=== WORK ORDER ===
Which lines come from the start of the records through the line that holds "Started creating to portfolio."? Write them out word for word.

=== RECORDS PROVIDED ===
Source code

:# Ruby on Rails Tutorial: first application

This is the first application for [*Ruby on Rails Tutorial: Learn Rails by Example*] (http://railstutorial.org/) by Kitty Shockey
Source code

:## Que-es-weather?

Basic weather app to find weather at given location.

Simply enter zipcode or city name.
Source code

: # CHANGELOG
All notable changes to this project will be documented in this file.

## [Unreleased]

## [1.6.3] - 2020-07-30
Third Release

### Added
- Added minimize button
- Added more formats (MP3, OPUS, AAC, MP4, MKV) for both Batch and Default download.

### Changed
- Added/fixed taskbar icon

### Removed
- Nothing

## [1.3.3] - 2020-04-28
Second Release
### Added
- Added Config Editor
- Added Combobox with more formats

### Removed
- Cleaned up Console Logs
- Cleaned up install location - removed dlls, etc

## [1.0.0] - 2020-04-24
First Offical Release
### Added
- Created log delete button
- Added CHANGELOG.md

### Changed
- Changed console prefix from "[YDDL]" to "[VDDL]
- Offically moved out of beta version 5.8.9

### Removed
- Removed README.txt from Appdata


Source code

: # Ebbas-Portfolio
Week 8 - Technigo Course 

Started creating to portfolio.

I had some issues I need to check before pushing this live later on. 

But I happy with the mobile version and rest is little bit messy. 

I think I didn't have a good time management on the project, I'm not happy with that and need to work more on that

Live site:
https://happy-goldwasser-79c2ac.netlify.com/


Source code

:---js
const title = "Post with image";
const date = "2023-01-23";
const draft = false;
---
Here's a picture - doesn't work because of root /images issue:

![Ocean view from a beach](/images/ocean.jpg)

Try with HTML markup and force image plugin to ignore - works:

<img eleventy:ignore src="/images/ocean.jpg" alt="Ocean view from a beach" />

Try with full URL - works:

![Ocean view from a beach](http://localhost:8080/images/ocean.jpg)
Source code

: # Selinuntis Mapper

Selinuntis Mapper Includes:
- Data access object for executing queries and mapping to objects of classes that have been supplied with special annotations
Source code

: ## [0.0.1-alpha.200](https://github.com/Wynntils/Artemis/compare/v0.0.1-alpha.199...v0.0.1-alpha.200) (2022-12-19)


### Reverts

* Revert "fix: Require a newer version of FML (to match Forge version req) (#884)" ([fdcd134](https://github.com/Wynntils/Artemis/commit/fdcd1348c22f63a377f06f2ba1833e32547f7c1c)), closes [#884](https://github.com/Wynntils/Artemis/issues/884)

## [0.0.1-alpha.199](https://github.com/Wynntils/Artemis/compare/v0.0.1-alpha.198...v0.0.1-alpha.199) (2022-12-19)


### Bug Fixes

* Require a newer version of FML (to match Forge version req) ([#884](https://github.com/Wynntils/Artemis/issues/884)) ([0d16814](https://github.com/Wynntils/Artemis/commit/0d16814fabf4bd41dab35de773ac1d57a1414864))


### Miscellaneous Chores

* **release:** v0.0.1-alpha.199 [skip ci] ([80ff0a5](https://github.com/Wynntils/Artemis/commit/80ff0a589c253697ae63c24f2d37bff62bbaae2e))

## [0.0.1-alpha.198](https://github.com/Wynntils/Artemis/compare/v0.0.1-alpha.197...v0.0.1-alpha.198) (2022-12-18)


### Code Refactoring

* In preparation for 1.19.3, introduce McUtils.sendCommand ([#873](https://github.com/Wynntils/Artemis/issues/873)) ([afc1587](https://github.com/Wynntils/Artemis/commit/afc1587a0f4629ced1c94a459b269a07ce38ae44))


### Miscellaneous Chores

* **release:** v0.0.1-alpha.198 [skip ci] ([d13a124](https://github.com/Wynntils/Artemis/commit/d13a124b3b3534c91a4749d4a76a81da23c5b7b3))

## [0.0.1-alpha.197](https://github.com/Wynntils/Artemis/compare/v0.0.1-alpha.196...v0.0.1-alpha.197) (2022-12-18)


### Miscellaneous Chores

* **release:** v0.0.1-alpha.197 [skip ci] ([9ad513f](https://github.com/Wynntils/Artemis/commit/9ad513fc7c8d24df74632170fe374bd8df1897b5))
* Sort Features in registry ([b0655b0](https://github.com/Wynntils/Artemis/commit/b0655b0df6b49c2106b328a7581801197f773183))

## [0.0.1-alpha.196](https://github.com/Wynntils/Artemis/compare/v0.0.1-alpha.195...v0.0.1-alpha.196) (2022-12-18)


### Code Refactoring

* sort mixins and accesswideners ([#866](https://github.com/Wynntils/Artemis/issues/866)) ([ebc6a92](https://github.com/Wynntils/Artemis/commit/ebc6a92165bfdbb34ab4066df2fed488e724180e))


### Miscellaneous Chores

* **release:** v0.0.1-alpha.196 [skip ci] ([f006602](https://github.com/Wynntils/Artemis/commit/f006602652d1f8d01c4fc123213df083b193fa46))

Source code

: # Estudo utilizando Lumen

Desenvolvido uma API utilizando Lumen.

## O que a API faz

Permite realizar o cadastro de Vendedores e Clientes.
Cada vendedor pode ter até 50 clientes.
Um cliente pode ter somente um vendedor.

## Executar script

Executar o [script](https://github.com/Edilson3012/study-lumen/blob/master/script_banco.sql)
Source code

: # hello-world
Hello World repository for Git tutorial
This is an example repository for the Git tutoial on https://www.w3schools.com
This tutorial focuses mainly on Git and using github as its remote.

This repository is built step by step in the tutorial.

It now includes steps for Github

=== THE COMPLETED TASK ===
Source code

:# Ruby on Rails Tutorial: first application

This is the first application for [*Ruby on Rails Tutorial: Learn Rails by Example*] (http://railstutorial.org/) by Kitty Shockey
Source code

:## Que-es-weather?

Basic weather app to find weather at given location.

Simply enter zipcode or city name.
Source code

: # CHANGELOG
All notable changes to this project will be documented in this file.

## [Unreleased]

## [1.6.3] - 2020-07-30
Third Release

### Added
- Added minimize button
- Added more formats (MP3, OPUS, AAC, MP4, MKV) for both Batch and Default download.

### Changed
- Added/fixed taskbar icon

### Removed
- Nothing

## [1.3.3] - 2020-04-28
Second Release
### Added
- Added Config Editor
- Added Combobox with more formats

### Removed
- Cleaned up Console Logs
- Cleaned up install location - removed dlls, etc

## [1.0.0] - 2020-04-24
First Offical Release
### Added
- Created log delete button
- Added CHANGELOG.md

### Changed
- Changed console prefix from "[YDDL]" to "[VDDL]
- Offically moved out of beta version 5.8.9

### Removed
- Removed README.txt from Appdata


Source code

: # Ebbas-Portfolio
Week 8 - Technigo Course 

Started creating to portfolio.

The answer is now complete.